PROBLEM TO WORK ON — The entries that follow include a run beginning at the line with "This task supersedes" and ending at the line with "bhigh: 2000"; restate that run word for word and leave the rest out.

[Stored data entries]
· · · ·

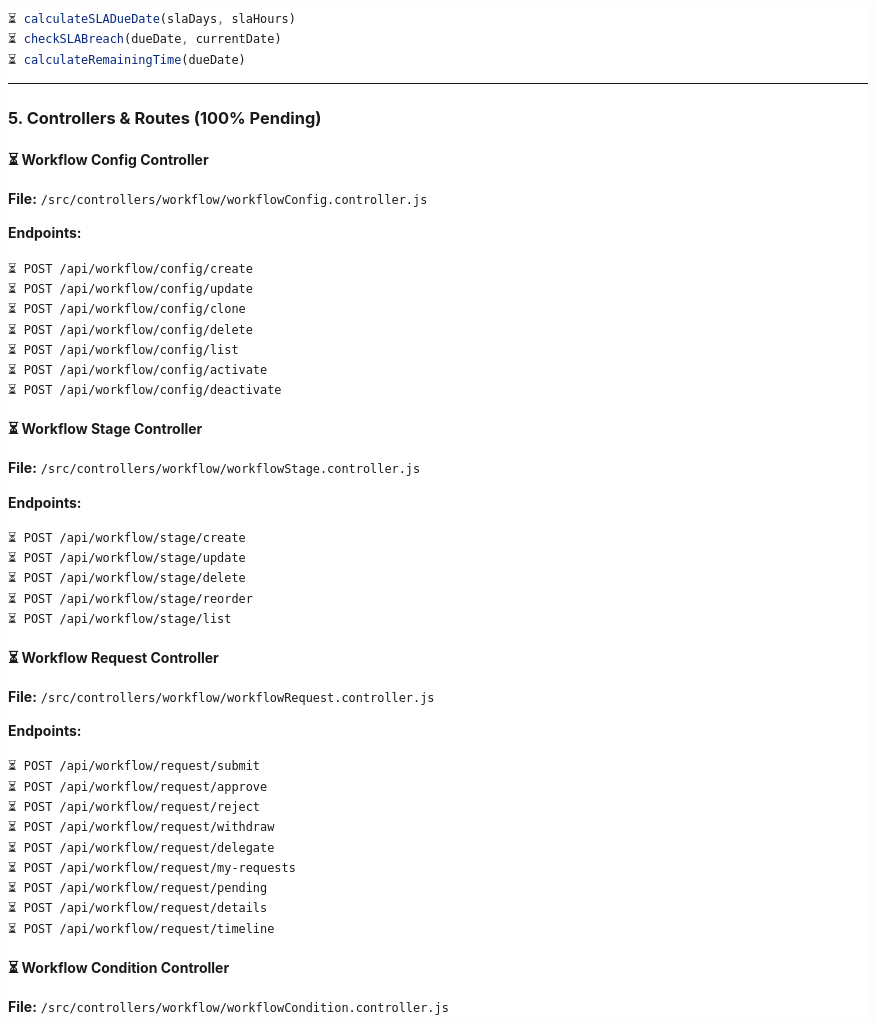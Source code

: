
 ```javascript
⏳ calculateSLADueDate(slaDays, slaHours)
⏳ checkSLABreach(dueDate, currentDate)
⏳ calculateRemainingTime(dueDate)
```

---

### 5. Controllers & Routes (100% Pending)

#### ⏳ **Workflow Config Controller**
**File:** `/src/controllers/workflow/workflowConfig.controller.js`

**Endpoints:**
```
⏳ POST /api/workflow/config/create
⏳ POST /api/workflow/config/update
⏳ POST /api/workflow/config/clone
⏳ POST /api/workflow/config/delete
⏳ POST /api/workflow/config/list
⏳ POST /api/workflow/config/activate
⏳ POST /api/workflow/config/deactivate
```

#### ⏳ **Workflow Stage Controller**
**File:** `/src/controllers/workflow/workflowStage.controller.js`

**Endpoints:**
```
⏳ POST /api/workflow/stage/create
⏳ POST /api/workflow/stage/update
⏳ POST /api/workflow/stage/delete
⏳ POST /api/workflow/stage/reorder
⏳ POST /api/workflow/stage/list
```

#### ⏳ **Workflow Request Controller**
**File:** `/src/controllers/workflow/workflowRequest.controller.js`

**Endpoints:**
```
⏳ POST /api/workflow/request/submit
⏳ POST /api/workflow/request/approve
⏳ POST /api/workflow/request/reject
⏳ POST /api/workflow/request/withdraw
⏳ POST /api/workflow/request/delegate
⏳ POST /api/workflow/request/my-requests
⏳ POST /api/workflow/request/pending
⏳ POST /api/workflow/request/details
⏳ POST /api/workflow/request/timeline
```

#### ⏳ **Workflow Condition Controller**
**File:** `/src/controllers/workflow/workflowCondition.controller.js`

· · · ·

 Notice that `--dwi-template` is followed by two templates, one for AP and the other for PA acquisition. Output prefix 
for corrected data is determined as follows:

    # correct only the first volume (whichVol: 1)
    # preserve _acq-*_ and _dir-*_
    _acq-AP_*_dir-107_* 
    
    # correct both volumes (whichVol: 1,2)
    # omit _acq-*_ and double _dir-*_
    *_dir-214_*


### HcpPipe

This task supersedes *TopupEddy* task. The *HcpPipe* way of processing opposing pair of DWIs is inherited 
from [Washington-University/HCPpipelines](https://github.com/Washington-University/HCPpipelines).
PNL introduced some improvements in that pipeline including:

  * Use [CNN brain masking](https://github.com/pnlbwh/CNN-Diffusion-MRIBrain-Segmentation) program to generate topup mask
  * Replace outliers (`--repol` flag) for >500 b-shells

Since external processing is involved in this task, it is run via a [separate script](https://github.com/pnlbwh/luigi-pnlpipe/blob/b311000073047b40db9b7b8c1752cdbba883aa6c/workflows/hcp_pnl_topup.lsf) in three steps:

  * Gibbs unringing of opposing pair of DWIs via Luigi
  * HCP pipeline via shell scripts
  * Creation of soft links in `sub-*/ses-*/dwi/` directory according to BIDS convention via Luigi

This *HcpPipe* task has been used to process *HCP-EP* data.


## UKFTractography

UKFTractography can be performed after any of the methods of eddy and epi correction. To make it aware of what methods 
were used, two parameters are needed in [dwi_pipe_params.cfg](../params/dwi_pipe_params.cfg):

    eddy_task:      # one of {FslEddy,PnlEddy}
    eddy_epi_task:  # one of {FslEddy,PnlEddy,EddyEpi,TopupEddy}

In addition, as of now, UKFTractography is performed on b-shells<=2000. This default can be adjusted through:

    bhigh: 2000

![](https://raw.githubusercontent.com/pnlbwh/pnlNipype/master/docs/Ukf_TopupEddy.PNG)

· · · ·

EXERCISE RESPONSE —
This task supersedes *TopupEddy* task. The *HcpPipe* way of processing opposing pair of DWIs is inherited 
from [Washington-University/HCPpipelines](https://github.com/Washington-University/HCPpipelines).
PNL introduced some improvements in that pipeline including:

  * Use [CNN brain masking](https://github.com/pnlbwh/CNN-Diffusion-MRIBrain-Segmentation) program to generate topup mask
  * Replace outliers (`--repol` flag) for >500 b-shells

Since external processing is involved in this task, it is run via a [separate script](https://github.com/pnlbwh/luigi-pnlpipe/blob/b311000073047b40db9b7b8c1752cdbba883aa6c/workflows/hcp_pnl_topup.lsf) in three steps:

  * Gibbs unringing of opposing pair of DWIs via Luigi
  * HCP pipeline via shell scripts
  * Creation of soft links in `sub-*/ses-*/dwi/` directory according to BIDS convention via Luigi

This *HcpPipe* task has been used to process *HCP-EP* data.


## UKFTractography

UKFTractography can be performed after any of the methods of eddy and epi correction. To make it aware of what methods 
were used, two parameters are needed in [dwi_pipe_params.cfg](../params/dwi_pipe_params.cfg):

    eddy_task:      # one of {FslEddy,PnlEddy}
    eddy_epi_task:  # one of {FslEddy,PnlEddy,EddyEpi,TopupEddy}

In addition, as of now, UKFTractography is performed on b-shells<=2000. This default can be adjusted through:

    bhigh: 2000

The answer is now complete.